Whole genome sequence analysis of blood lipid levels in >66,000 individuals
Margaret Sunitha Selvaraj, Xihao Li, Zilin Li, Akhil Pampana, David Zhang, Joseph Park, Stella Aslibekyan, Joshua C. Bis, Jennifer A. Brody, Brian E. Cade, Lee‐Ming Chuang, Ren‐Hua Chung, Joanne E. Curran, Lisa de las Fuentes, Paul S. de Vries, Ravindranath Duggirala, Barry I. Freedman, Mariaelisa Graff, Xiuqing Guo, Nancy L. Heard‐Costa, Bertha Hidalgo, Chii‐Min Hwu, Marguerite R. Irvin, Tanika N. Kelly, Brian G. Kral, Leslie A. Lange, Xiaohui Li, Martin Lisa, Steven A. Lubitz, Ani Manichaikul, Michael Preuß, May E. Montasser, Alanna C. Morrison, Take Naseri, Jeffrey R. O’Connell, Nicholette D. Palmer, Patricia A. Peyser, Muagututi‘a Sefuiva Reupena, Jennifer A. Smith, Xiao Sun, Kent D. Taylor, Russell P. Tracy, Michael Y. Tsai, Zhe Wang, Yuxuan Wang, Wei Bao, John T. Wilkins, Lisa R. Yanek, Wei Zhao, Donna K. Arnett, John Blangero, Eric Boerwinkle, Donald W. Bowden, Yii‐Der Ida Chen, Adolfo Correa, L. Adrienne Cupples, Susan K. Dutcher, Patrick T. Ellinor, Myriam Fornage, Stacey Gabriel, Søren Germer, Richard A. Gibbs, Jiang He, Robert C. Kaplan, Sharon L. R. Kardia, Ryan Kim, Charles Kooperberg, Ruth J. F. Loos, Karine A. Viaud‐Martinez, Rasika A. Mathias, Stephen T. McGarvey, Braxton D. Mitchell, Deborah A. Nickerson, Kari E. North, Bruce M. Psaty, Susan Redline, Alex P. Reiner, Ramachandran S. Vasan, Stephen S. Rich, Cristen J. Willer, Jerome I. Rotter, Daniel J. Rader, Xihong Lin, Namiko Abe, Gonçalo R. Abecasis, François Aguet, Christine M. Albert, Laura Almasy, Álvaro Alonso, Seth A. Ament, Peter Anderson, Pramod Anugu, Deborah Applebaum‐Bowden, Kristin Ardlie, Dan E. Arking, Allison E. Ashley‐Koch, Tim Assimes, Paul L. Auer, Dimitrios Avramopoulos, Najib Ayas
Abstract
Blood lipids are heritable modifiable causal factors for coronary artery disease.
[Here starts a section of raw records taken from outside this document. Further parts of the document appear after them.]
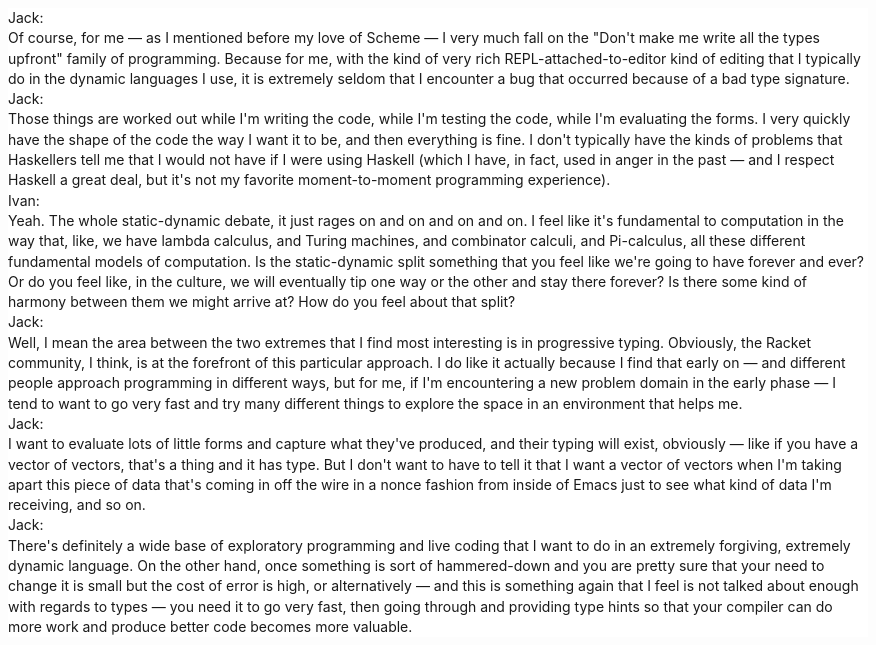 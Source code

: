   <div class="block">
    <div class="name">Jack:</div>
      Of course, for me — as I mentioned before my love of Scheme — I very much fall on the "Don't make me write all the types upfront" family of programming. Because for me, with the kind of very rich REPL-attached-to-editor kind of editing that I typically do in the dynamic languages I use, it is extremely seldom that I encounter a bug that occurred because of a bad type signature.
  </div>

  <div class="block">
    <div class="name">Jack:</div>
      Those things are worked out while I'm writing the code, while I'm testing the code, while I'm evaluating the forms. I very quickly have the shape of the code the way I want it to be, and then everything is fine. I don't typically have the kinds of problems that Haskellers tell me that I would not have if I were using Haskell (which I have, in fact, used in anger in the past — and I respect Haskell a great deal, but it's not my favorite moment-to-moment programming experience).
  </div>

  <div class="block">
    <div class="name">Ivan:</div>
      Yeah. The whole static-dynamic debate, it just rages on and on and on and on. I feel like it's fundamental to computation in the way that, like, we have lambda calculus, and Turing machines, and combinator calculi, and Pi-calculus, all these different fundamental models of computation. Is the static-dynamic split something that you feel like we're going to have forever and ever? Or do you feel like, in the culture, we will eventually tip one way or the other and stay there forever? Is there some kind of harmony between them we might arrive at? How do you feel about that split?
  </div>

  <div class="block">
    <div class="name">Jack:</div>
      Well, I mean the area between the two extremes that I find most interesting is in progressive typing. Obviously, the Racket community, I think, is at the forefront of this particular approach. I do like it actually because I find that early on — and different people approach programming in different ways, but for me, if I'm encountering a new problem domain in the early phase — I tend to want to go very fast and try many different things to explore the space in an environment that helps me.
  </div>

  <div class="block">
    <div class="name">Jack:</div>
      I want to evaluate lots of little forms and capture what they've produced, and their typing will exist, obviously — like if you have a vector of vectors, that's a thing and it has type. But I don't want to have to tell it that I want a vector of vectors when I'm taking apart this piece of data that's coming in off the wire in a nonce fashion from inside of Emacs just to see what kind of data I'm receiving, and so on.
  </div>

  <div class="block">
    <div class="name">Jack:</div>
      There's definitely a wide base of exploratory programming and live coding that I want to do in an extremely forgiving, extremely dynamic language. On the other hand, once something is sort of hammered-down and you are pretty sure that your need to change it is small but the cost of error is high, or alternatively — and this is something again that I feel is not talked about enough with regards to types — you need it to go very fast, then going through and providing type hints so that your compiler can do more work and produce better code becomes more valuable.
  </div>
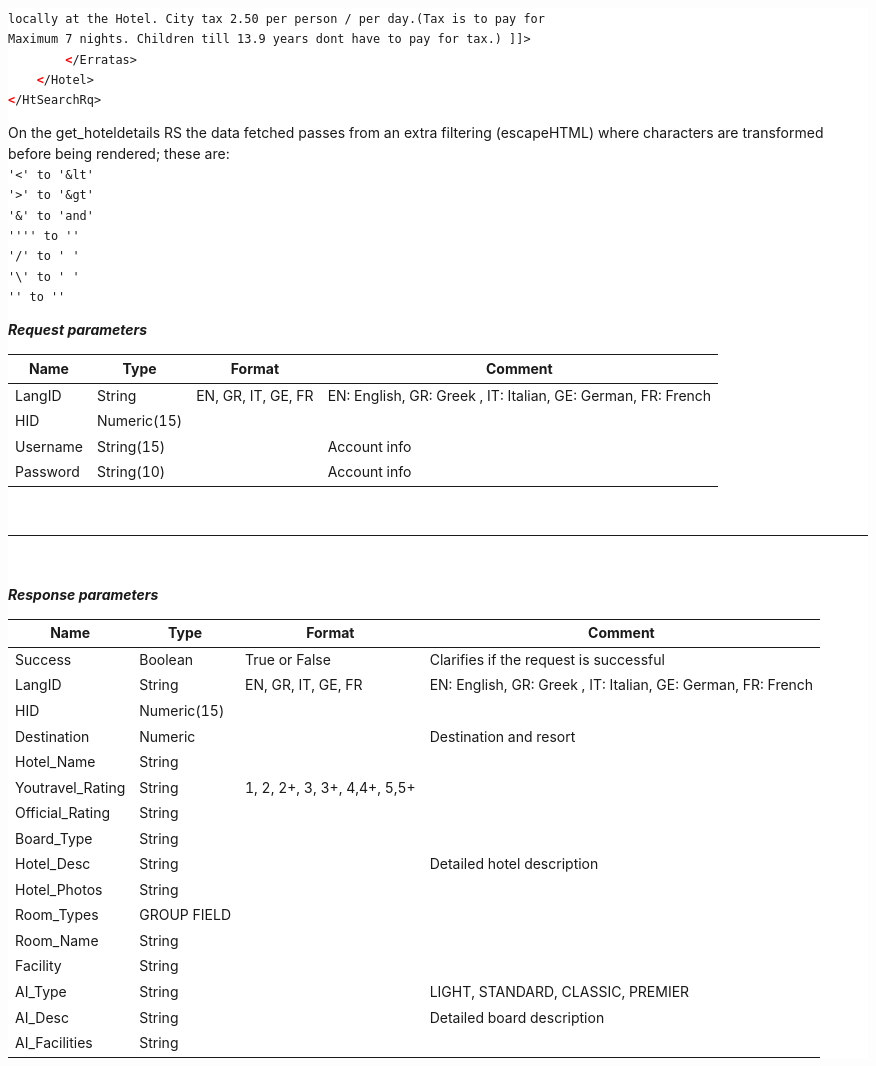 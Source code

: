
 ```xml
locally at the Hotel. City tax 2.50 per person / per day.(Tax is to pay for
Maximum 7 nights. Children till 13.9 years dont have to pay for tax.) ]]>
        </Erratas>
    </Hotel>
</HtSearchRq>
```

On the get_hoteldetails RS the data fetched passes from an extra filtering
(escapeHTML) where characters are transformed before being rendered; these are:
<br>`'<' to '&lt'`
<br>`'>' to '&gt'`
<br>`'&' to 'and'`
<br>`'''' to ''`
<br>`'/' to ' '`
<br>`'\' to ' '`
<br>`'' to ''`

***Request parameters***

| Name  | Type  | Format  | Comment  |
| ------------ | ------------ | ------------ | ------------ |
| LangID  | String  | EN, GR, IT, GE, FR  | EN: English, GR: Greek , IT: Italian, GE: German, FR: French  |
| HID  | Numeric(15)  |   |   |
| Username  | String(15)  |   | Account info  |
| Password  | String(10)  |   | Account info  |

<br>

------------

<br>

***Response parameters***

| Name  | Type  | Format  | Comment  |
| ------------ | ------------ | ------------ | ------------ |
| Success  | Boolean  | True or False  | Clarifies if the request is successful  |
| LangID  | String  | EN, GR, IT, GE, FR  | EN: English, GR: Greek , IT: Italian, GE: German, FR: French  |
| HID | Numeric(15) | | |
| Destination | Numeric | | Destination and resort |
| Hotel_Name | String | | |
| Youtravel_Rating | String | 1, 2, 2+, 3, 3+, 4,4+, 5,5+ | |
| Official_Rating | String | | |
| Board_Type | String | | |
| Hotel_Desc | String | | Detailed hotel description |
| Hotel_Photos | String | | |
| Room_Types | GROUP FIELD | | |
| Room_Name | String | | |
| Facility | String | | |
| AI_Type | String | | LIGHT, STANDARD, CLASSIC, PREMIER |
| AI_Desc | String | | Detailed board description | 
| AI_Facilities | String | | |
Despite well-described monogenic and polygenic bases of dyslipidemia, limitations remain in discovery of lipid-associated alleles using whole genome sequencing (WGS), partly due to limited sample sizes, ancestral diversity, and interpretation of clinical significance. Among 66,329 ancestrally diverse (56% non-European) participants, we associate 428M variants from deep-coverage WGS with lipid levels; ~400M variants were not assessed in prior lipids genetic analyses. We find multiple lipid-related genes strongly associated with blood lipids through analysis of common and rare coding variants. We discover several associated rare non-coding variants, largely at Mendelian lipid genes. Notably, we observe rare LDLR intronic variants associated with markedly increased LDL-C, similar to rare LDLR exonic variants. In conclusion, we conducted a systematic whole genome scan for blood lipids expanding the alleles linked to lipids for multiple ancestries and characterize a clinically-relevant rare non-coding variant model for lipids.